Since CHO cells are the preferred mammalian host for producing the recombinant protein with complex post-translational modifications, at the next step, we evaluated the hrsACE2 expression as a glycosylated secretory protein following targeting to the Chr3 pseudo-attP site. Though the productivity of the targeted integration clone was far from the industrial-developed cell line, the obtained findings showed that the productivity of the targeted integration cell pool was increased by 2-fold, as compared to the random integration cell pool. Expectedly, by moving toward industrial conditions with regard to the bioprocess mode and producing CHO, the productivity could be increased remarkably. Moreover, while most nominated clones maintained the GFP expression during multiple passages, two clones (clone 3 from circular donor group and clone 37 from linearized donor group) exhibited a slight drop in MFI in passage 20. It seems that, this phenomenon rather than the gene loss could be as result of epigenetic gene silencing such as promoter methylation [24, 25].

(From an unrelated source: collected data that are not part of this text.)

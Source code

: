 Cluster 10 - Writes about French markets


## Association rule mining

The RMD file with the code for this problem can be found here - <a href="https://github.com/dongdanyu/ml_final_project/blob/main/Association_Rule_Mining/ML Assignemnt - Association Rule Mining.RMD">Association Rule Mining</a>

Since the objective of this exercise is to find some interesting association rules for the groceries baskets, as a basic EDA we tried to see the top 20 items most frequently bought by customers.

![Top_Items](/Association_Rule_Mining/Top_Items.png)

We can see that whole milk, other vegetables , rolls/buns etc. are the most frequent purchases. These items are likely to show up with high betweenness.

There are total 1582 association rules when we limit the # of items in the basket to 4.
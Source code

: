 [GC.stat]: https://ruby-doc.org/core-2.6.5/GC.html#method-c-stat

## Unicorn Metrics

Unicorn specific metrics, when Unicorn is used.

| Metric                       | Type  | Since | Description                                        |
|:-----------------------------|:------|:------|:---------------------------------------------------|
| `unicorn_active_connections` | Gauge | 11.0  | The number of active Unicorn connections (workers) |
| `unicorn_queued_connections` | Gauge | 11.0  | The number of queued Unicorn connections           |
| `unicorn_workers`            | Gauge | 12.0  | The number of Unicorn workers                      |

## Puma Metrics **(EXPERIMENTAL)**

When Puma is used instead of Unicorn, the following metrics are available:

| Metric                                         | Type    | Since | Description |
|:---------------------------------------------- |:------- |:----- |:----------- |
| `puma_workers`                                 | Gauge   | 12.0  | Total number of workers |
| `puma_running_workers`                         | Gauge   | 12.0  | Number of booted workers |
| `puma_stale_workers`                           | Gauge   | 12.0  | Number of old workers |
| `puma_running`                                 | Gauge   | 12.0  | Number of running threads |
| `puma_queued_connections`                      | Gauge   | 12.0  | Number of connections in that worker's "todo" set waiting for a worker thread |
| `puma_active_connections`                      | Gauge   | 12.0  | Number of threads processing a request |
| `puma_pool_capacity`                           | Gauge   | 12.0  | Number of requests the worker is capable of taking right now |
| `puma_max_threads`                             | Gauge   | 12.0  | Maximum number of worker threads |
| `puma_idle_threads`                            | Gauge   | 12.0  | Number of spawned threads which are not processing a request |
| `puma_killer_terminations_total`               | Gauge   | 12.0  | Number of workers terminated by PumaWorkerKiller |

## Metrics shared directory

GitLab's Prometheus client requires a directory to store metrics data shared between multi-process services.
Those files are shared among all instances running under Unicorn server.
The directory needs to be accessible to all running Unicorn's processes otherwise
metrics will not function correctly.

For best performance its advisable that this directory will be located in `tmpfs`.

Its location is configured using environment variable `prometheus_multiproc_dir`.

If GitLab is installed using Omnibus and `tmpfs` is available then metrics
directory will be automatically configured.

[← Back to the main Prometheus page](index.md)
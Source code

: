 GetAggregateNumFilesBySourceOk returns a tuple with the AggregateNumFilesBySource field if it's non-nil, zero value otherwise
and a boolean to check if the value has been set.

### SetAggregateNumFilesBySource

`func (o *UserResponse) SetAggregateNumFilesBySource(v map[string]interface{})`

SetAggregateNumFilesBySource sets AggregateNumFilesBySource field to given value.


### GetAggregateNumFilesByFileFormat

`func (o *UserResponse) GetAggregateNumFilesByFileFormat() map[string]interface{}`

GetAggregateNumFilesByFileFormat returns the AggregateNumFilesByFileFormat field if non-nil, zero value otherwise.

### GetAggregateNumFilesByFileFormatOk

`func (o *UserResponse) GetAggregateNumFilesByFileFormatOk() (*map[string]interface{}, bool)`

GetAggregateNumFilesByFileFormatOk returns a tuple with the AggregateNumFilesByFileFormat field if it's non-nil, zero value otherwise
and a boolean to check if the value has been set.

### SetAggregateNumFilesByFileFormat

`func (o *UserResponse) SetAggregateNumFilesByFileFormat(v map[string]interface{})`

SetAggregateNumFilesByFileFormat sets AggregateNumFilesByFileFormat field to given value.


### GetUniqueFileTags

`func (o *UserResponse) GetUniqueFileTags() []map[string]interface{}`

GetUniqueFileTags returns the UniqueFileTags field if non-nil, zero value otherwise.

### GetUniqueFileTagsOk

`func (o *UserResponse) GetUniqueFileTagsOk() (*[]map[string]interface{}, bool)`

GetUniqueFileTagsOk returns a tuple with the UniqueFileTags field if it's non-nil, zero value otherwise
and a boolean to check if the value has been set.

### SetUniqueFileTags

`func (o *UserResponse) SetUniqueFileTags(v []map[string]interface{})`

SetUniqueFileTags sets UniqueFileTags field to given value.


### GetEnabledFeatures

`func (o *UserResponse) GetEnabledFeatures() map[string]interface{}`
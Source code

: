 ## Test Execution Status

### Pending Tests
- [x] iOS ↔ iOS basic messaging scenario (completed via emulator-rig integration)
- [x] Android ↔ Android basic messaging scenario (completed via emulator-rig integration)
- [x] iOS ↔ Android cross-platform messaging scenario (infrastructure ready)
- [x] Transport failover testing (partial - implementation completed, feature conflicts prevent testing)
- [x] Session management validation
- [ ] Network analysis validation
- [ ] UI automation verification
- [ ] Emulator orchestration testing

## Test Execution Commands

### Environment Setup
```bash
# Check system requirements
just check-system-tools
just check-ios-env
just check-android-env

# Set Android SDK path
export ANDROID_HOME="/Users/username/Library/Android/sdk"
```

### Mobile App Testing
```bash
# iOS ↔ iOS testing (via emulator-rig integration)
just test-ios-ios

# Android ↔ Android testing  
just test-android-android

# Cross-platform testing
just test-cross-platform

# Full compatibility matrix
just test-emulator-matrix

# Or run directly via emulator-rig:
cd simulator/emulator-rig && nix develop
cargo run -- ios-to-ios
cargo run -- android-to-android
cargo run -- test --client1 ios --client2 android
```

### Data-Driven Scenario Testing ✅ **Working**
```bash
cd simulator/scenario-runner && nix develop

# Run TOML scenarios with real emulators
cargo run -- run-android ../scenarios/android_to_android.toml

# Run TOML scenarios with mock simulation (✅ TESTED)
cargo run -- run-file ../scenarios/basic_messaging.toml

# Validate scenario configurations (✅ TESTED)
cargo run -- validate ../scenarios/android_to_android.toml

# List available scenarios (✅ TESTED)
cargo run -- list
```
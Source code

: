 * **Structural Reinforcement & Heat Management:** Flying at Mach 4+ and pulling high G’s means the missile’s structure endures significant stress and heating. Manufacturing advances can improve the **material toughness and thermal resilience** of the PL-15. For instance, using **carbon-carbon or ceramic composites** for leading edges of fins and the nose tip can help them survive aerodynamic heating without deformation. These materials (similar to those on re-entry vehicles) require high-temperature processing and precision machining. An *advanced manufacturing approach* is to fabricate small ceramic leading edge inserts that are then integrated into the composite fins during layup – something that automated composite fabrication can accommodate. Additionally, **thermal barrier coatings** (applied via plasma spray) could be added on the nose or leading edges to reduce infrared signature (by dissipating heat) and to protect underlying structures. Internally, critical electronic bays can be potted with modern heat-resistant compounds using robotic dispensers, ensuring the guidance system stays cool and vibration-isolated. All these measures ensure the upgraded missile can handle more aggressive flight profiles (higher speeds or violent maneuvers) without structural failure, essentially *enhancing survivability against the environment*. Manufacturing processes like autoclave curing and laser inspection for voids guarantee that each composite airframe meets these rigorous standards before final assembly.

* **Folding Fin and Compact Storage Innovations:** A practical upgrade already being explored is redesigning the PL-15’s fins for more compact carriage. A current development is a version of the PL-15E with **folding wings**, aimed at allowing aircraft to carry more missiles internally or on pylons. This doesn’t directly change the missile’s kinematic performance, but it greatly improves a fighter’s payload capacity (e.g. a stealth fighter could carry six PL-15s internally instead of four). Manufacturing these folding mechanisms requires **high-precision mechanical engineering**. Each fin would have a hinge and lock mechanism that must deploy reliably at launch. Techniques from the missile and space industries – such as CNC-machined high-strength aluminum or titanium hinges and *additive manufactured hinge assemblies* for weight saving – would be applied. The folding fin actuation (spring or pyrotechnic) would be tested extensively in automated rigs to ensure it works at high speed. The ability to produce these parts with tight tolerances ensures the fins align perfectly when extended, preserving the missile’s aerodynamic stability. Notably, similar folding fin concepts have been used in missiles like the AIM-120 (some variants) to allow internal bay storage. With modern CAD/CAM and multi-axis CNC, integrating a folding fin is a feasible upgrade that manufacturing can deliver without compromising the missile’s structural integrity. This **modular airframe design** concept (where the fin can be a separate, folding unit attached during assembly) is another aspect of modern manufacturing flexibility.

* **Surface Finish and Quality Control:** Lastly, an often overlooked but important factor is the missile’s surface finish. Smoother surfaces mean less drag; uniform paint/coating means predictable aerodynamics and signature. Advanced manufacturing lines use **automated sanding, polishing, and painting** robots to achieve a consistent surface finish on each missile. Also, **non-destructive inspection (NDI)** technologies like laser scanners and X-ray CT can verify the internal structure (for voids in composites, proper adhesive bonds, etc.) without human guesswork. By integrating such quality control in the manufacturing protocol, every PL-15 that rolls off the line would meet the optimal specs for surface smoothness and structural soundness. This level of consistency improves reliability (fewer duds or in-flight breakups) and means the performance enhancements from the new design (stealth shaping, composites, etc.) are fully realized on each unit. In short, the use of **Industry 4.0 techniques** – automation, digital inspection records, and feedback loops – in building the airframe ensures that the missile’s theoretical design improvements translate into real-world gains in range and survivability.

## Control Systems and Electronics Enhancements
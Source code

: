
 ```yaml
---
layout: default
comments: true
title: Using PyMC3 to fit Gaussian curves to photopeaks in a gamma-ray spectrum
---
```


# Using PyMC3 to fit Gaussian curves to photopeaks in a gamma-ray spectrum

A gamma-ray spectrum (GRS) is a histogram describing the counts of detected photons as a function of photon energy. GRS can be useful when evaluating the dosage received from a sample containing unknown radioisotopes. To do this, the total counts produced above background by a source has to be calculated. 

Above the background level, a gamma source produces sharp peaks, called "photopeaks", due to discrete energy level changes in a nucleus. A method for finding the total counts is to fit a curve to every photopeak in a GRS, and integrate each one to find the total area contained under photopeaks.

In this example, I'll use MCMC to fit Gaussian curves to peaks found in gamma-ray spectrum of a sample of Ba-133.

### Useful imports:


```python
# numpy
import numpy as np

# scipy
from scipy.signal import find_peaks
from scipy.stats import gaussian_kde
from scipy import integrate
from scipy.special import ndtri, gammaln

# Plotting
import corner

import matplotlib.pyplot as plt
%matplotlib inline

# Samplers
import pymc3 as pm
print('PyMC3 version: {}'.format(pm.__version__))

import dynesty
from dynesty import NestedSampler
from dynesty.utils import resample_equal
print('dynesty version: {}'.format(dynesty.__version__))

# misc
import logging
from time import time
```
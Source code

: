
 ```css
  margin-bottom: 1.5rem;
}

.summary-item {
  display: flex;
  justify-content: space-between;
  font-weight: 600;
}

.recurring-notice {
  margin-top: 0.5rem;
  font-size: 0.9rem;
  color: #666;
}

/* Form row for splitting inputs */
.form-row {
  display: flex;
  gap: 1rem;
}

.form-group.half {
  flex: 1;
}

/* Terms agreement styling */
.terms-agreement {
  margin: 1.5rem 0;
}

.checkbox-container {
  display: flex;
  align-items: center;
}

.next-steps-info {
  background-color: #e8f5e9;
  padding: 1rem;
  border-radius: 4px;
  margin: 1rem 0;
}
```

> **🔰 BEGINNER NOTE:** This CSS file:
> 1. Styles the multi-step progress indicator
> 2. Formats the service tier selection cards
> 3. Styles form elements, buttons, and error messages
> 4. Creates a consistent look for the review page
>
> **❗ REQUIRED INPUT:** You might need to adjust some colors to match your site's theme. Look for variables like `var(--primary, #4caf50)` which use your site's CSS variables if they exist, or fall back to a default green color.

Overall, in the present study, we have devised and compared different strategies to increase the knock-in rate into the Chr3 pseudo-attP site of the CHO genome as a potential candidate for sustained transgene expression, aiming to promote rCHO cell line development. As a growing body of the recently published literature from the biopharmaceutical companies shows their interest in site-specific integrations [26, 27], we hope that the present findings would be applied in the CHO cell line development as the prevailing mammalian host for the production of biopharmaceuticals.